Wegen mäßiger Wettervorhersage im Tagesverlauf haben wir schon um halb vier gefrühstückt und sind mit Stirnlampen gestartet. Der erste Teil des Wegs hinauf zu den kleinen Seen bei etwa 2450m (noch unter Schneedecke) ist dank Steigspuren und Steinmännern recht gut auch im Dunkeln zu finden. Nun ist trotz einzelner Steinmänner etwas mehr Gespür gefragt um einen guten Weg durch das felsdurchsetzte Gelände zu finden. Am Chipfestock (von unten ein markanter großer Felsblock) geht es rechts vorbei. Der etwas zaghafte Sonnenaufgang (deutliche Wolkenbildung) hat warme Farben auf die schneereiche Landschaft gezaubert. Jetzt kann man entweder links im Firn hinüber direkt auf den Gletscher gehen oder (unsere Variante) gerade aufwärts und über einen kurzen Firngrat (etwas mühsam) den Gletscher bei etwa 2840 Metern betreten. Über diesen geht es dann problemlos und zuletzt im aufsteilenden Firn (kleiner Bergschrund) auf den Wintergipfel. Den Übergang zum geringfügig höheren Sommergipfel haben wir uns geschenkt, da wir bereits in Wolken gehüllt waren. Abstieg wie Aufstieg. Mit weniger Altschneefeldern wird die Orientierung immer einfacher.

Tälligrat (IV)

Von der Gaulihütte führt ein Zustiegsweg direkt zum Tälligrat hinüber. Ein Stück bevor man diesen erreicht entdeckt man eine druch Steinmänner markierte Zustiegsroute aufwärts. Zuletzt durch ein Geröllfeld und über ein kleines Altschneefeld zum Einstieg. Hier geht es gut mit Bohrhaken abgesichert vier Seillängen auf den Grat hinauf (IV, III, IV, IV). Schöner griffiger Fels. Über den Grat geht es dann in teils leichtem Gelände, abschnittsweise wieder mit Standplatzsicherung weiter aufwärts zu einem kleinen Gipfelkreuz. Man folgt dem Grat von diesem aus noch weiter bis man ihn irgendwann leicht in südlicher Richtung hinab auf die Firnfelder verlassen kann. Abstieg am einfachsten nahe am Grat haltend abwärts wieder auf den markierten Steig hinab.

Chammligrat (III, ZS-)

Von der Hütte über den Chammlibach und dann über Firnfelder (kurz steil, dann wieder flacher) aufwärts bis zum Grat. So umgeht man den unteren (wohl auch weniger interessanten) Teil des Grats und betritt ihn etwas oberhalb von 2800m Höhe. Zuerst über Block und Schuttgelände aufwärts auf P. 2981, dann wechselnd in einfacherem und schwierigerem Gelände fast immer direkt auf der Gratschneide. Abschnitte III. Man könnte in die Flanken ausweichen um die schwierigen Stellen zu umgehen (unschön), dann WS+/II. Durch seine beachtliche Länge und einige Scharten die es zu überwinden gilt ist das durchaus eine längere Unternehmung bis man schließlich Firnfelder erreicht und kurz unterhalb des Wintergipfels des Hangendgletscherhorns den Grat verlässt. Abstieg auf dem Normalweg. Am Grat perfekte Verhältnisse, komplett Schneefrei. Abstieg über die Altschneefelder sehr angenehm.

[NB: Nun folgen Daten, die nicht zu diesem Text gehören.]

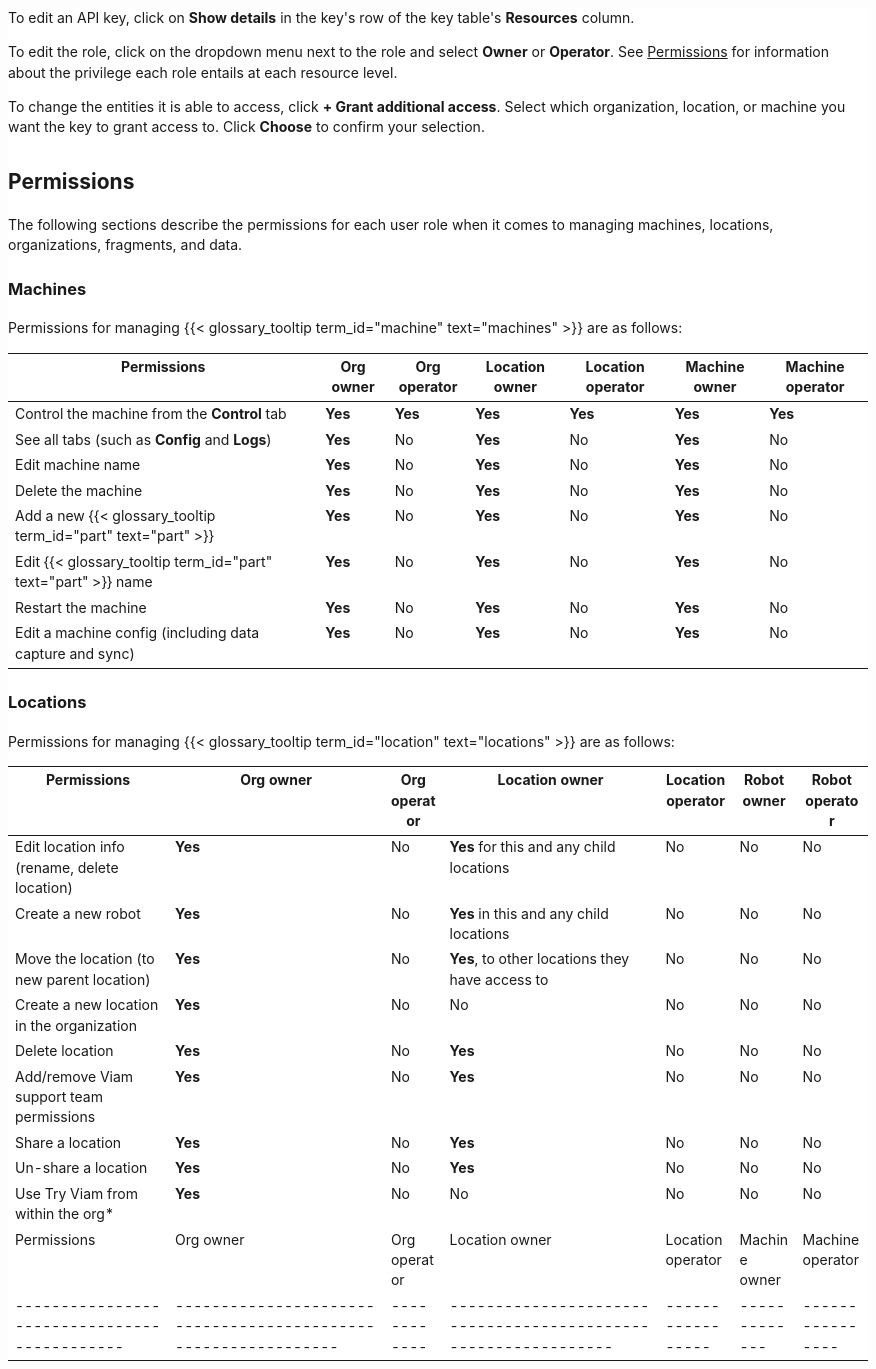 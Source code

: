 To edit an API key, click on **Show details** in the key's row of the key table's **Resources** column.

To edit the role, click on the dropdown menu next to the role and select **Owner** or **Operator**.
See [Permissions](#permissions) for information about the privilege each role entails at each resource level.

To change the entities it is able to access, click **+ Grant additional access**.
Select which organization, location, or machine you want the key to grant access to.
Click **Choose** to confirm your selection.

## Permissions

The following sections describe the permissions for each user role when it comes to managing machines, locations, organizations, fragments, and data.

### Machines

Permissions for managing {{< glossary_tooltip term_id="machine" text="machines" >}} are as follows:

| Permissions                                                   | Org owner | Org operator | Location owner | Location operator | Machine owner | Machine operator |
| ------------------------------------------------------------- | --------- | ------------ | -------------- | ----------------- | ------------- | ---------------- |
| Control the machine from the **Control** tab                  | **Yes**   | **Yes**      | **Yes**        | **Yes**           | **Yes**       | **Yes**          |
| See all tabs (such as **Config** and **Logs**)                | **Yes**   | No           | **Yes**        | No                | **Yes**       | No               |
| Edit machine name                                             | **Yes**   | No           | **Yes**        | No                | **Yes**       | No               |
| Delete the machine                                            | **Yes**   | No           | **Yes**        | No                | **Yes**       | No               |
| Add a new {{< glossary_tooltip term_id="part" text="part" >}} | **Yes**   | No           | **Yes**        | No                | **Yes**       | No               |
| Edit {{< glossary_tooltip term_id="part" text="part" >}} name | **Yes**   | No           | **Yes**        | No                | **Yes**       | No               |
| Restart the machine                                           | **Yes**   | No           | **Yes**        | No                | **Yes**       | No               |
| Edit a machine config (including data capture and sync)       | **Yes**   | No           | **Yes**        | No                | **Yes**       | No               |

### Locations

Permissions for managing {{< glossary_tooltip term_id="location" text="locations" >}} are as follows:

| Permissions                                  | Org owner                                                      | Org operator | Location owner                                                 | Location operator | Robot owner   | Robot operator   |
| -------------------------------------------- | -------------------------------------------------------------- | ------------ | -------------------------------------------------------------- | ----------------- | ------------- | ---------------- |
| Edit location info (rename, delete location) | **Yes**                                                        | No           | **Yes** for this and any child locations                       | No                | No            | No               |
| Create a new robot                           | **Yes**                                                        | No           | **Yes** in this and any child locations                        | No                | No            | No               |
| Move the location (to new parent location)   | **Yes**                                                        | No           | **Yes**, to other locations they have access to                | No                | No            | No               |
| Create a new location in the organization    | **Yes**                                                        | No           | No                                                             | No                | No            | No               |
| Delete location                              | **Yes**                                                        | No           | **Yes**                                                        | No                | No            | No               |
| Add/remove Viam support team permissions     | **Yes**                                                        | No           | **Yes**                                                        | No                | No            | No               |
| Share a location                             | **Yes**                                                        | No           | **Yes**                                                        | No                | No            | No               |
| Un-share a location                          | **Yes**                                                        | No           | **Yes**                                                        | No                | No            | No               |
| Use Try Viam from within the org\*           | **Yes**                                                        | No           | No                                                             | No                | No            | No               |
| Permissions                                  | Org owner                                                      | Org operator | Location owner                                                 | Location operator | Machine owner | Machine operator |
| -------------------------------------------- | -------------------------------------------------------------- | ------------ | -------------------------------------------------------------- | ----------------- | ------------- | ---------------- | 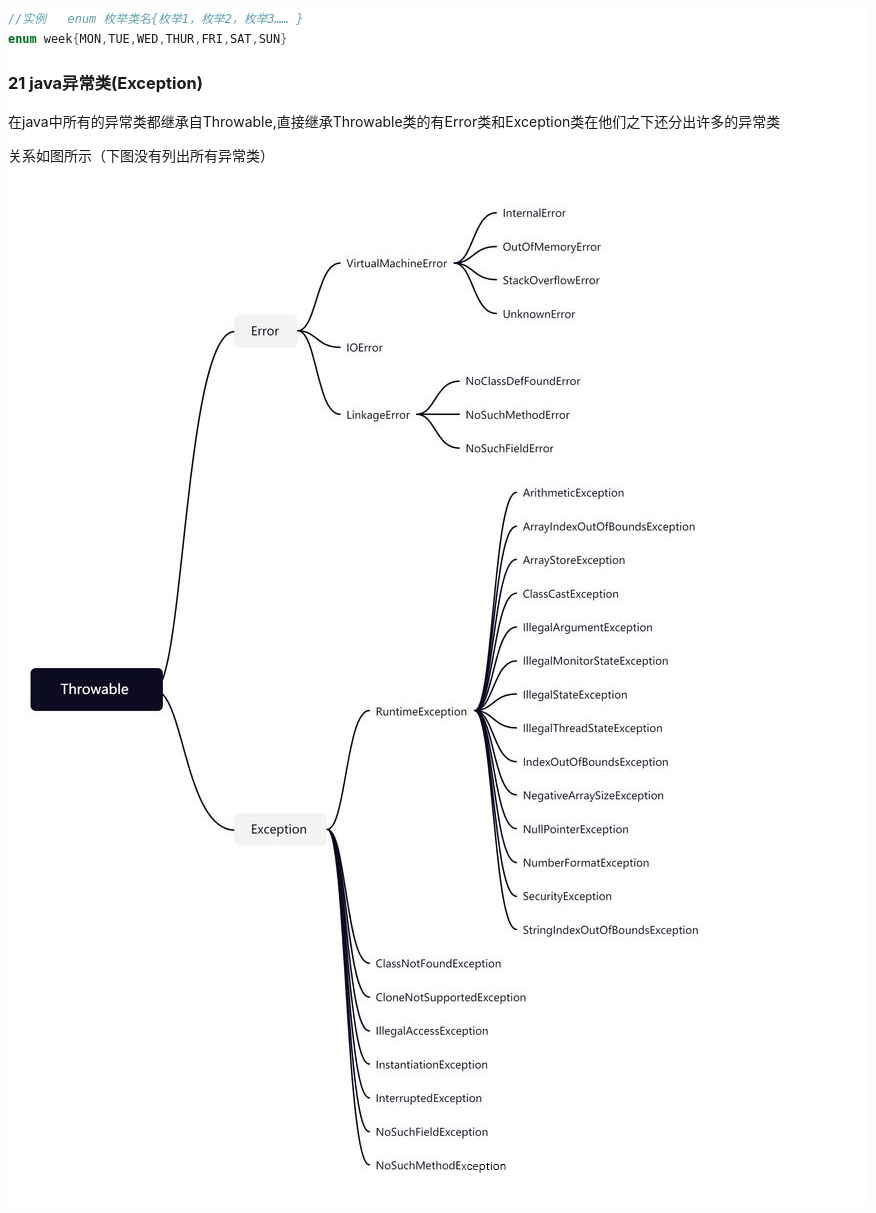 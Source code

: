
 ```java
//实例   enum 枚举类名{枚举1，枚举2，枚举3…… }
enum week{MON,TUE,WED,THUR,FRI,SAT,SUN}
```



### 21 java异常类(Exception)

在java中所有的异常类都继承自Throwable,直接继承Throwable类的有Error类和Exception类在他们之下还分出许多的异常类

关系如图所示（下图没有列出所有异常类）

![img](.\picture\v2-ec78fb9835b93c102aa113208173486c_720w.png)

Vortrag: Flugzeugabsturz 1946 auf dem Gauligletscher

Zufällig haben wir noch einen sehr interessanten Vortrag an der Hütte mitbekommen. Während an der Hütte meist unter zehn Gäste waren, versammelten sich zu dieser Gelegenheit am Samstag Abend über 70 Bergsteiger. Alle Lager waren prall gefüllt. Anlass war der Absturz einer amerikanischen Militärmaschine vom Typ C-53 vor mehr als 65 Jahren auf dem Gauligletscher. Der Absturz selbst war sehr viel Glück im Unglück. Nur haarscharf flog die Maschine damals ohne jegliche Sicht an mehreren Berggipfeln und Felsen vorbei an denen sie leicht hätte zerschellen können bevor sie schließlich mit 280 Stundenkilometern auf einer Höhe von 3300 Metern in den Gletscher krachte. Damals dauerte es einige Tage bis überhaupt bekannt war wo die Maschine zu Boden gegangen ist, da sie viel weiter westlich in Frankreich vermutet wurde. In einem über dreizehnstündigen Marsch stieg dann eine 84-köpfige schweizer Rettungsmannschaft durch Gletscherbrüche und tiefen Schnee (Ende November) zur Unglücksstelle auf. Von amerikanischen und schweizerischen Flugzeugen wurde zudem allerlei Nützliches und weniger Nützliches abgeworfen (das sich irgendwann später dann Bergsteiger holten). Nachdem die Retter die Insassen in flacheres Gelände hinab gebracht hatten wurden diese mit Hilfe von zwei kleinen Flugzeugen vom Typ Fieseler Storch ausgeflogen. Die erfolgreiche Rettung ging damals durch die ganze Weltpresse. Nur wenige Tage nach der erfolgreichen Rettung setzte starker Schneefall ein, der in einer Katastrophe hätte enden müssen wenn er etwas früher begonnen hätte. Der Propeller der Unglücksmaschine wurde 2012 auf dem Gletscher entdeckt. Am Rande ist noch sehr amüsant, dass das amerikanische Militär die Rettung damals mit Jeeps und Kettenfahrzeugen durchführen wollte. Politisch führte die erfolgreiche Rettung zu einer erheblichen Verbesserung im damals angespannten Verhältnis zwischen der Schweiz und den USA.

Abstieg (T4)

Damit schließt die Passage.